Caring for a senior with diabetes can be stressful, especially if you don’t have any experience with it. Diabetes is more widespread than you may think, and there are thousands of seniors struggling to live with diabetes. You or any companion care at home specialist should be aware of several things. Seniors living with diabetes must be much more careful than other seniors. Here are five things to remember when caring for your elderly loved one.
Diabetes Sometimes Has No Symptoms
Nearly one-third of diabetics are unaware that they have the condition. Type 2 diabetes often develops gradually, with many people having prediabetes for years before obtaining the diagnosis. When someone has diabetes, it is frequently asymptomatic until the blood sugar levels reach dangerously high. Many seniors who are aware of their disease may not monitor it as regularly as they should when the symptoms are modest. As a result, they may have considerably higher blood sugar levels than they think. Checking your loved one’s blood sugar regularly is critical to preventing diabetes from taking root and worsening.
There May Be Related Problems
Seniors are significantly more likely to suffer diabetic problems than young or middle-aged individuals. Their bodies are more susceptible to the devastation caused by diabetes or a combination of the two. This may be particularly difficult for your loved one, as diabetes problems appear to hit seniors more often, and seniors do not always recover as quickly as younger people.
Nutritional Guidelines Are Not as Drastic As You May Think
Diabetes meal plans have evolved significantly over the past several decades. The emphasis these days is on eating low carbs, since carbs convert to sugar in the blood. However, evidence suggests non-diabetics should also follow a low carb and low-sugar diet. According to studies, seniors are less likely to eat diabetes-friendly meals regularly. Still, they are at the greatest risk of problems if they do not. Fortunately, there are many dishes suitable for persons with and without diabetes. Therefore, having the illness does not mean your loved one’s diet must be bland or that you must create a specific dinner for him or her.
Problems and Complications Can be Reduced
Diabetes complications persist in seniors, often due to age. Therefore, doing all you can to reduce the severity of your loved one’s difficulties is critical. One thing to remember is that most persons with type 2 diabetes are overweight or obese and inactive. Caregivers may help your loved one set objectives, such as losing 10-15 pounds (if his or her doctor agrees) and doing 30 minutes of moderate daily activity, such as a brisk stroll. According to research, exercise and weight reduction may significantly decrease diabetes complications and the quantity of diabetes medication your loved one requires.

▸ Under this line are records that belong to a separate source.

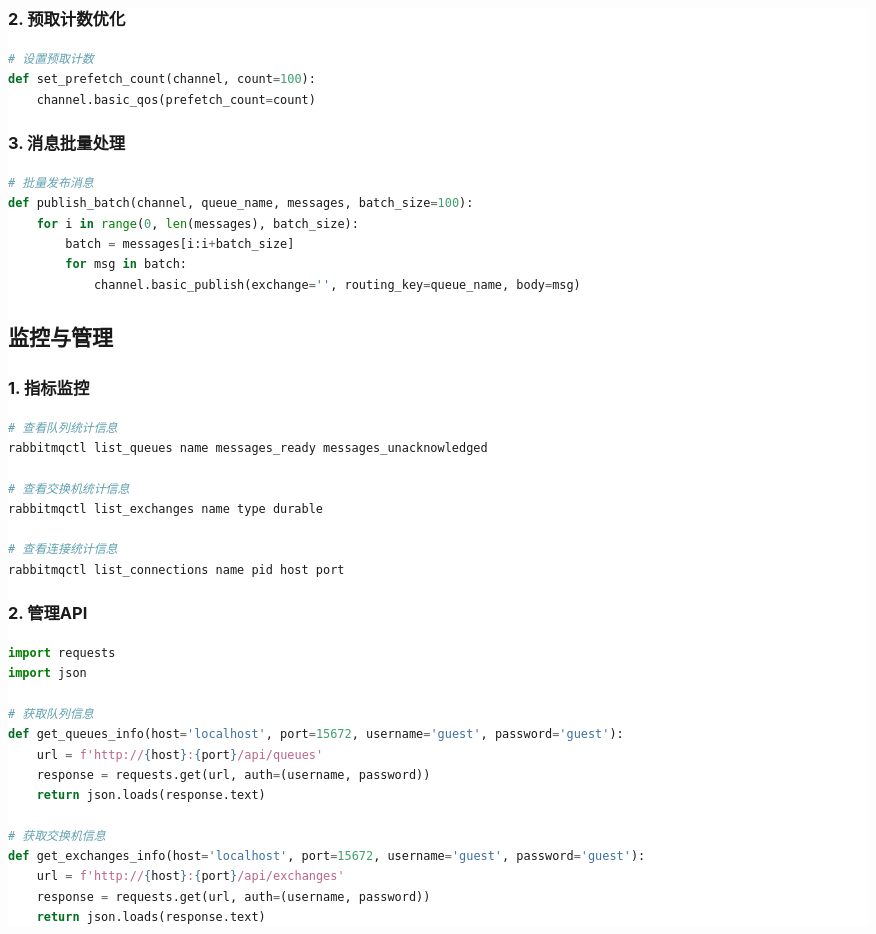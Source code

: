 ### 2. 预取计数优化

```python
# 设置预取计数
def set_prefetch_count(channel, count=100):
    channel.basic_qos(prefetch_count=count)
```

### 3. 消息批量处理

```python
# 批量发布消息
def publish_batch(channel, queue_name, messages, batch_size=100):
    for i in range(0, len(messages), batch_size):
        batch = messages[i:i+batch_size]
        for msg in batch:
            channel.basic_publish(exchange='', routing_key=queue_name, body=msg)
```

## 监控与管理

### 1. 指标监控

```bash
# 查看队列统计信息
rabbitmqctl list_queues name messages_ready messages_unacknowledged

# 查看交换机统计信息
rabbitmqctl list_exchanges name type durable

# 查看连接统计信息
rabbitmqctl list_connections name pid host port
```

### 2. 管理API

```python
import requests
import json

# 获取队列信息
def get_queues_info(host='localhost', port=15672, username='guest', password='guest'):
    url = f'http://{host}:{port}/api/queues'
    response = requests.get(url, auth=(username, password))
    return json.loads(response.text)

# 获取交换机信息
def get_exchanges_info(host='localhost', port=15672, username='guest', password='guest'):
    url = f'http://{host}:{port}/api/exchanges'
    response = requests.get(url, auth=(username, password))
    return json.loads(response.text)
```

Your Senior May Develop Other Health Problems
Researchers are discovering striking links between diabetes in seniors and the development of other chronic illnesses common to their age group. Seniors with Diabetes, for example, are twice as likely as those without a history of diabetes to have heart disease. Taking proper care of your loved one requires looking out for other frequent age-related diseases and treating them as soon as they develop.